Which lines of the entries below run from the one holding "- Du hast nun" to the one holding "#### Schritt 4: Öffne die Datei index.html", inclusive? Set down exactly those lines and no others.

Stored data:
============================================================

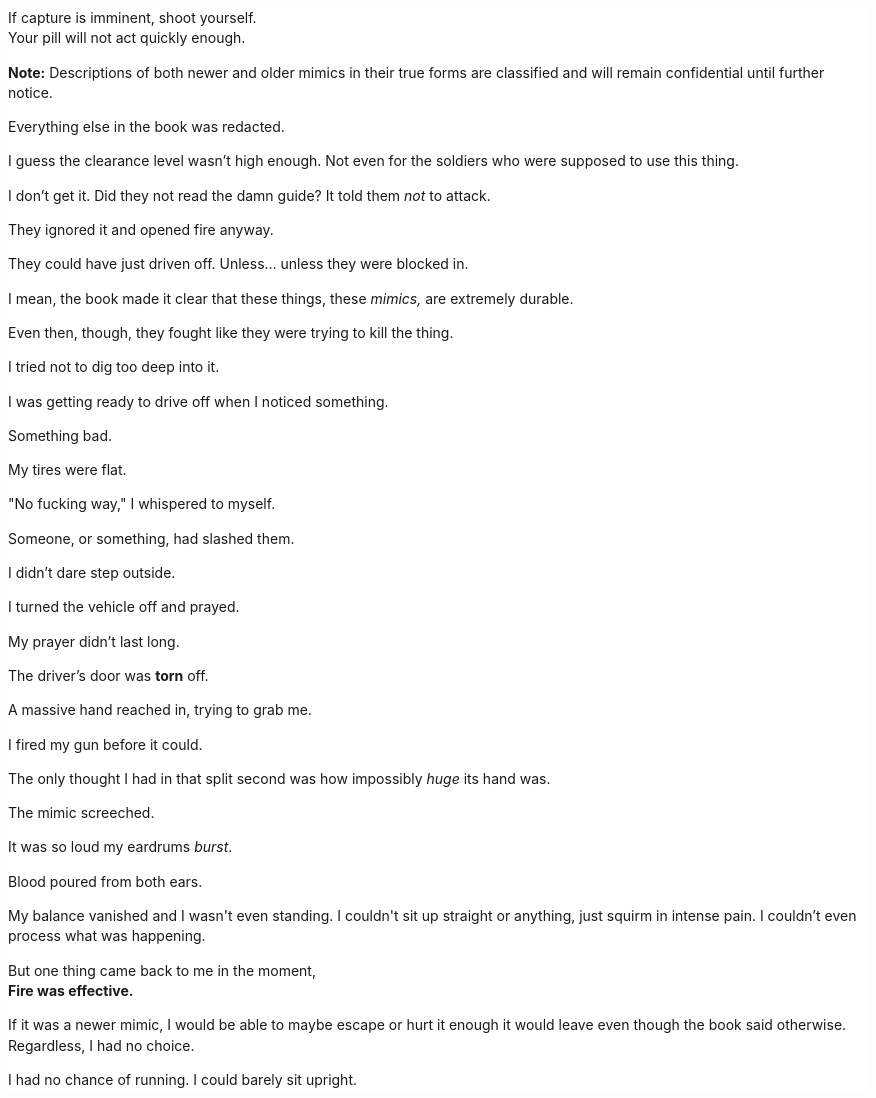 If capture is imminent, shoot yourself.  
Your pill will not act quickly enough.

**Note:** Descriptions of both newer and older mimics in their true forms are classified and will remain confidential until further notice.

Everything else in the book was redacted.

I guess the clearance level wasn’t high enough. Not even for the soldiers who were supposed to use this thing.

I don’t get it. Did they not read the damn guide? It told them *not* to attack.

They ignored it and opened fire anyway.

They could have just driven off. Unless… unless they were blocked in.

I mean, the book made it clear that these things, these *mimics,* are extremely durable.

Even then, though, they fought like they were trying to kill the thing.

I tried not to dig too deep into it.

I was getting ready to drive off when I noticed something.

Something bad.

My tires were flat.

"No fucking way," I whispered to myself.

Someone, or something, had slashed them.

I didn’t dare step outside.

I turned the vehicle off and prayed.

My prayer didn’t last long.

The driver’s door was **torn** off.

A massive hand reached in, trying to grab me.

I fired my gun before it could.

The only thought I had in that split second was how impossibly *huge* its hand was.

The mimic screeched.

It was so loud my eardrums *burst*.

Blood poured from both ears.

My balance vanished and I wasn't even standing. I couldn't sit up straight or anything, just squirm in intense pain. I couldn’t even process what was happening.

But one thing came back to me in the moment,  
**Fire was effective.**

If it was a newer mimic, I would be able to maybe escape or hurt it enough it would leave even though the book said otherwise. Regardless, I had no choice. 

I had no chance of running. I could barely sit upright.
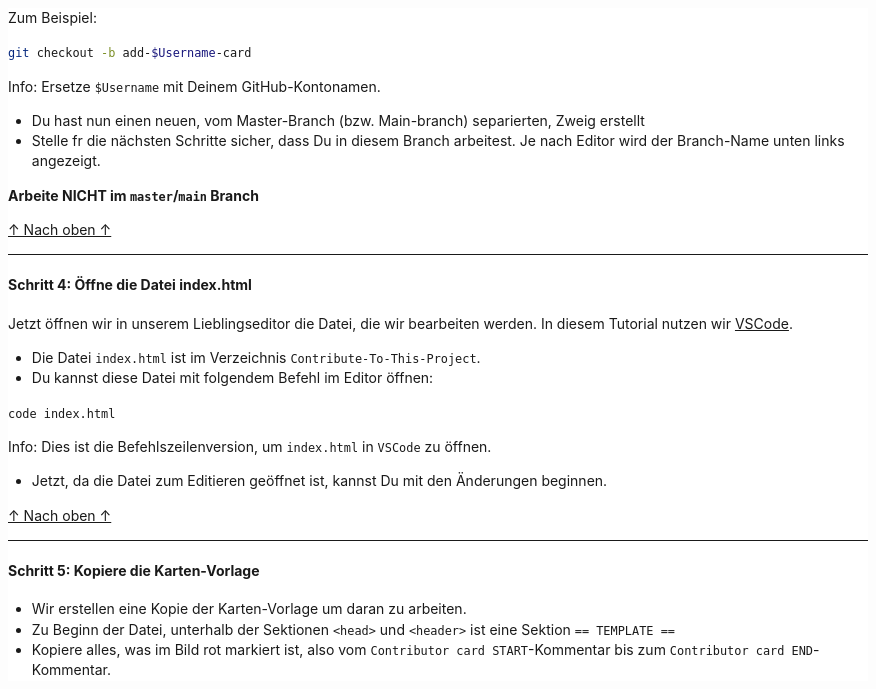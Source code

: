 Zum Beispiel:

```bash
git checkout -b add-$Username-card
```

Info: Ersetze `$Username` mit Deinem GitHub-Kontonamen.

- Du hast nun einen neuen, vom Master-Branch (bzw. Main-branch) separierten, Zweig erstellt
- Stelle fr die nächsten Schritte sicher, dass Du in diesem Branch arbeitest. Je nach Editor wird der Branch-Name unten links angezeigt.

**Arbeite NICHT im  `master`/`main` Branch**

[↑ Nach oben ↑](#schnellzugriff)

---

#### Schritt 4: Öffne die Datei index.html

Jetzt öffnen wir in unserem Lieblingseditor die Datei, die wir bearbeiten werden. In diesem Tutorial nutzen wir [VSCode](https://code.visualstudio.com/).

- Die Datei `index.html` ist im Verzeichnis `Contribute-To-This-Project`.
- Du kannst diese Datei mit folgendem Befehl im Editor öffnen:

```bash
code index.html
```

Info: Dies ist die Befehlszeilenversion, um `index.html` in `VSCode` zu öffnen.

- Jetzt, da die Datei zum Editieren geöffnet ist, kannst Du mit den Änderungen beginnen.

[↑ Nach oben ↑](#schnellzugriff)

---

#### Schritt 5: Kopiere die Karten-Vorlage

- Wir erstellen eine Kopie der Karten-Vorlage um daran zu arbeiten.
- Zu Beginn der Datei, unterhalb der Sektionen `<head>` und `<header>` ist eine Sektion `== TEMPLATE ==`
- Kopiere alles, was im Bild rot markiert ist, also vom `Contributor card START`-Kommentar bis zum `Contributor card END`-Kommentar.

============================================================

RESULT OF THIS TASK:
- Du hast nun einen neuen, vom Master-Branch (bzw. Main-branch) separierten, Zweig erstellt
- Stelle fr die nächsten Schritte sicher, dass Du in diesem Branch arbeitest. Je nach Editor wird der Branch-Name unten links angezeigt.

**Arbeite NICHT im  `master`/`main` Branch**

[↑ Nach oben ↑](#schnellzugriff)

---

#### Schritt 4: Öffne die Datei index.html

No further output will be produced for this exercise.